Чтобы дать выпуклый образ, надо обойти предмет, обнять его взглядом, увидеть обратную сторону медали. Лицевую сторону соловьевской медали видят все, обратную — никто.

— Ах, мама, вы еще меня мало знаете! — воскликнул он однажды в беседе с матерью. Кажется, с этим восклицанием мог бы он обратиться ко всей русской критике.

Если это продолжится, то ему грозит участь многих великих людей — забвение в славе, те вторые похороны, которые устраивают учителю ученики-могильщики.

«Брат вообще в церковь почти никогда не ходил», — сообщает сестра. Поразительное, ошеломляющее по своей неожиданности сообщение. Если бы мы узнали об этом от лица менее близкого, то не поверили бы. В самом деле, что это значит? Всю жизнь только и делал, что звал в церковь, доказывал, что вне церкви нет спасения? Но вот звал других, а сам не шел, говорил, но не делал. Да что это значит? Не объяснит ли нам критика? Но критика только широко раскрывает глаза от удивления, как добрая старая мама.

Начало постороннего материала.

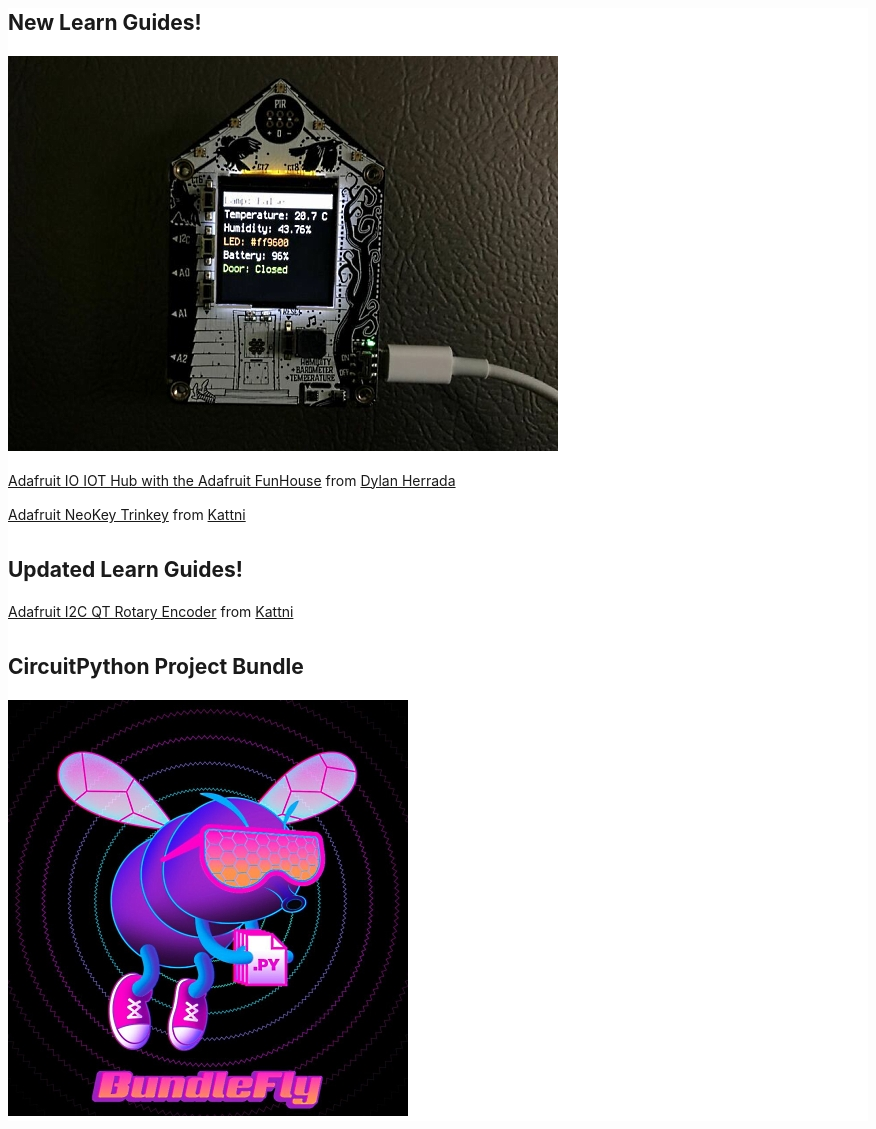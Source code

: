 ## New Learn Guides!

[![New Learn Guides](../assets/20210601/20210601learn.jpg)](https://learn.adafruit.com/guides/latest)

[Adafruit IO IOT Hub with the Adafruit FunHouse](https://learn.adafruit.com/adafruit-io-hub-with-the-adafruit-funhouse) from [Dylan Herrada](https://learn.adafruit.com/users/dherrada)

[Adafruit NeoKey Trinkey](https://learn.adafruit.com/adafruit-neokey-trinkey) from [Kattni](https://learn.adafruit.com/users/kattni)

## Updated Learn Guides!

[Adafruit I2C QT Rotary Encoder](https://learn.adafruit.com/adafruit-i2c-qt-rotary-encoder) from [Kattni](https://learn.adafruit.com/users/kattni)

## CircuitPython Project Bundle

[![BundleFly](../assets/20210601/20210601bundlefly.jpg)](https://learn.adafruit.com/)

«Мама, ты еще меня мало знаешь!»

«Володя был одно время атеист, — не без таинственного ужаса сообщали мы друг другу в детстве, — продолжает вспоминать сестра. — Была Пасхальная ночь, и мы все, как всегда, отправились в церковь… Брат объяснил, что никуда не отправится… Он сказал это мрачным тоном… „Когда так веруешь в Христа, нельзя быть таким мрачным в Великую Субботу, — думала я, — значит, у него опять сомнения…“ Вернувшись от утрени, я бросилась через все комнаты, чтобы похристосоваться… Хлопнула дверь из комнаты брата — идет. Оборачиваюсь к нему, протягиваю руку.

— Христос…

И вдруг осеклась.

Брат взял мою руку.

— Ты хотела сказать: Христос воскрес! — и почему-то остановилась… Ну, я отвечаю тебе: воистину воскрес!

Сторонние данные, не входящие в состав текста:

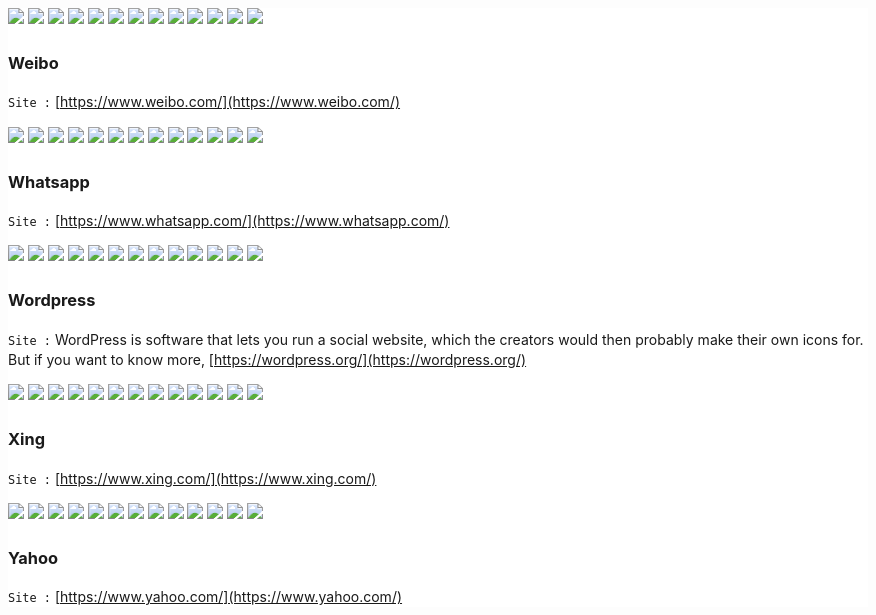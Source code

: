 <img src="../images/logo-icons-opaque-background/vk.png" width="50px"/> <img src="../images/logo-icons-white-background/vk.jpg" width="50px"/> <img src="../images/logo-icons/vk.jpg" width="50px"/> <img src="../images/logo-icons-colorized-background-01/vk.jpg" width="50px"/> <img src="../images/logo-icons-colorized-background-02/vk.jpg" width="50px"/> <img src="../images/logo-icons-colorized-background-03/vk.jpg" width="50px"/> <img src="../images/logo-icons-colorized-background-04/vk.jpg" width="50px"/> <img src="../images/logo-icons-colorized-background-05/vk.jpg" width="50px"/> <img src="../images/logo-icons-colorized-background-06/vk.jpg" width="50px"/> <img src="../images/logo-icons-colorized-background-07/vk.jpg" width="50px"/> <img src="../images/logo-icons-colorized-background-08/vk.jpg" width="50px"/> <img src="../images/logo-icons-colorized-background-09/vk.jpg" width="50px"/> <img src="../images/logo-icons-colorized-background-10/vk.jpg" width="50px"/>

### Weibo

<code>Site :</code> [https://www.weibo.com/](https://www.weibo.com/)

<img src="../images/logo-icons-opaque-background/weibo.png" width="50px"/> <img src="../images/logo-icons-white-background/weibo.jpg" width="50px"/> <img src="../images/logo-icons/weibo.jpg" width="50px"/> <img src="../images/logo-icons-colorized-background-01/weibo.jpg" width="50px"/> <img src="../images/logo-icons-colorized-background-02/weibo.jpg" width="50px"/> <img src="../images/logo-icons-colorized-background-03/weibo.jpg" width="50px"/> <img src="../images/logo-icons-colorized-background-04/weibo.jpg" width="50px"/> <img src="../images/logo-icons-colorized-background-05/weibo.jpg" width="50px"/> <img src="../images/logo-icons-colorized-background-06/weibo.jpg" width="50px"/> <img src="../images/logo-icons-colorized-background-07/weibo.jpg" width="50px"/> <img src="../images/logo-icons-colorized-background-08/weibo.jpg" width="50px"/> <img src="../images/logo-icons-colorized-background-09/weibo.jpg" width="50px"/> <img src="../images/logo-icons-colorized-background-10/weibo.jpg" width="50px"/>

### Whatsapp

<code>Site :</code> [https://www.whatsapp.com/](https://www.whatsapp.com/)

<img src="../images/logo-icons-opaque-background/whatsapp.png" width="50px"/> <img src="../images/logo-icons-white-background/whatsapp.jpg" width="50px"/> <img src="../images/logo-icons/whatsapp.jpg" width="50px"/> <img src="../images/logo-icons-colorized-background-01/whatsapp.jpg" width="50px"/> <img src="../images/logo-icons-colorized-background-02/whatsapp.jpg" width="50px"/> <img src="../images/logo-icons-colorized-background-03/whatsapp.jpg" width="50px"/> <img src="../images/logo-icons-colorized-background-04/whatsapp.jpg" width="50px"/> <img src="../images/logo-icons-colorized-background-05/whatsapp.jpg" width="50px"/> <img src="../images/logo-icons-colorized-background-06/whatsapp.jpg" width="50px"/> <img src="../images/logo-icons-colorized-background-07/whatsapp.jpg" width="50px"/> <img src="../images/logo-icons-colorized-background-08/whatsapp.jpg" width="50px"/> <img src="../images/logo-icons-colorized-background-09/whatsapp.jpg" width="50px"/> <img src="../images/logo-icons-colorized-background-10/whatsapp.jpg" width="50px"/>

### Wordpress

<code>Site :</code> WordPress is software that lets you run a social website, which the creators would then probably make their own icons for.  But if you want to know more, [https://wordpress.org/](https://wordpress.org/)

<img src="../images/logo-icons-opaque-background/wordpress.png" width="50px"/> <img src="../images/logo-icons-white-background/wordpress.jpg" width="50px"/> <img src="../images/logo-icons/wordpress.jpg" width="50px"/> <img src="../images/logo-icons-colorized-background-01/wordpress.jpg" width="50px"/> <img src="../images/logo-icons-colorized-background-02/wordpress.jpg" width="50px"/> <img src="../images/logo-icons-colorized-background-03/wordpress.jpg" width="50px"/> <img src="../images/logo-icons-colorized-background-04/wordpress.jpg" width="50px"/> <img src="../images/logo-icons-colorized-background-05/wordpress.jpg" width="50px"/> <img src="../images/logo-icons-colorized-background-06/wordpress.jpg" width="50px"/> <img src="../images/logo-icons-colorized-background-07/wordpress.jpg" width="50px"/> <img src="../images/logo-icons-colorized-background-08/wordpress.jpg" width="50px"/> <img src="../images/logo-icons-colorized-background-09/wordpress.jpg" width="50px"/> <img src="../images/logo-icons-colorized-background-10/wordpress.jpg" width="50px"/>

### Xing

<code>Site :</code> [https://www.xing.com/](https://www.xing.com/)

<img src="../images/logo-icons-opaque-background/xing.png" width="50px"/> <img src="../images/logo-icons-white-background/xing.jpg" width="50px"/> <img src="../images/logo-icons/xing.jpg" width="50px"/> <img src="../images/logo-icons-colorized-background-01/xing.jpg" width="50px"/> <img src="../images/logo-icons-colorized-background-02/xing.jpg" width="50px"/> <img src="../images/logo-icons-colorized-background-03/xing.jpg" width="50px"/> <img src="../images/logo-icons-colorized-background-04/xing.jpg" width="50px"/> <img src="../images/logo-icons-colorized-background-05/xing.jpg" width="50px"/> <img src="../images/logo-icons-colorized-background-06/xing.jpg" width="50px"/> <img src="../images/logo-icons-colorized-background-07/xing.jpg" width="50px"/> <img src="../images/logo-icons-colorized-background-08/xing.jpg" width="50px"/> <img src="../images/logo-icons-colorized-background-09/xing.jpg" width="50px"/> <img src="../images/logo-icons-colorized-background-10/xing.jpg" width="50px"/>

### Yahoo

<code>Site :</code> [https://www.yahoo.com/](https://www.yahoo.com/)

И, нагнувшись, поцеловал меня трижды».

Но ведь была же «такая минутка», когда человек, беспредельно любящий его и верящий в него, ужаснулся, усомнился, ответит ли он: «Воистину воскрес».

В воспоминаниях В. Величко, напечатанных несколько лет назад в «Неделе»,[20] рассказывается об одной галлюцинации, или «видении», Вл. Соловьева. Во время плавания по финским шхерам, в пароходной каюте, ранним сумеречным утром представилось ему, будто бы на соседней койке сидит кто-то маленький, серенький, мохнатый и смотрит на него в упор.

— А знаешь ли ты, что Христос воскрес? — проговорил Соловьев, осеняя себя крестным знаменьем.

— Воскрес-то он, воскрес, а ты от меня все-таки не отделаешься! — ответил тот и залился таким смехом, что бедного философа мороз подрал по коже.

Может быть, я не совсем точно передаю слова черта, но смысл их именно таков. Верить в черта и тем более видеть черта — в высочайшей мере неприлично для образованного человека нашего времени. Что Вл. Соловьев действительно верил в черта, хотя и старался скрыть свою веру под шуткой, — видно по стихотворению «Морские черти». И «Повесть об антихристе» доказывает, что он теоретически допускал и религиозно утверждал видимое воплощение зла. Да, неприлично. Но что же с этим поделаешь? Таково свойство оригинальных людей — нарушать приличия.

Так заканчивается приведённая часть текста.